Scan the records below for the word "post". Copy each line where it appears.

• **Data for the task**:
※

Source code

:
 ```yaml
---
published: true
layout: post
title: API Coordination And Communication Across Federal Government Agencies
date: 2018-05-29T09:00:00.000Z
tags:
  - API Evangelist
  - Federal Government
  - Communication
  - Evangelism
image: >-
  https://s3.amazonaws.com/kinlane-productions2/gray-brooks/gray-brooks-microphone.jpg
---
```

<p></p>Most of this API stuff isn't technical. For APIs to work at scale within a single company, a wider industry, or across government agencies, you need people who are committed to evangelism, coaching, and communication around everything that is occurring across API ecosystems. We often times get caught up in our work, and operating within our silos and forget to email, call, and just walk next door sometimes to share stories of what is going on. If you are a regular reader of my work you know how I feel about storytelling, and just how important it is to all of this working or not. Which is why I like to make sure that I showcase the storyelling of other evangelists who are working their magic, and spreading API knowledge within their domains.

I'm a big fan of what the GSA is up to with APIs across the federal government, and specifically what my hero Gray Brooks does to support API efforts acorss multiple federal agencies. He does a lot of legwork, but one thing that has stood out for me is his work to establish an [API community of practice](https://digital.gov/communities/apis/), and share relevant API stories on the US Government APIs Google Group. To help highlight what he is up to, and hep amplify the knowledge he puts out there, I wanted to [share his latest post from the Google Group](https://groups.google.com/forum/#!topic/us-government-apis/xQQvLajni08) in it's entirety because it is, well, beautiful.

※

• **Result below**:
layout: post
I'm a big fan of what the GSA is up to with APIs across the federal government, and specifically what my hero Gray Brooks does to support API efforts acorss multiple federal agencies. He does a lot of legwork, but one thing that has stood out for me is his work to establish an [API community of practice](https://digital.gov/communities/apis/), and share relevant API stories on the US Government APIs Google Group. To help highlight what he is up to, and hep amplify the knowledge he puts out there, I wanted to [share his latest post from the Google Group](https://groups.google.com/forum/#!topic/us-government-apis/xQQvLajni08) in it's entirety because it is, well, beautiful.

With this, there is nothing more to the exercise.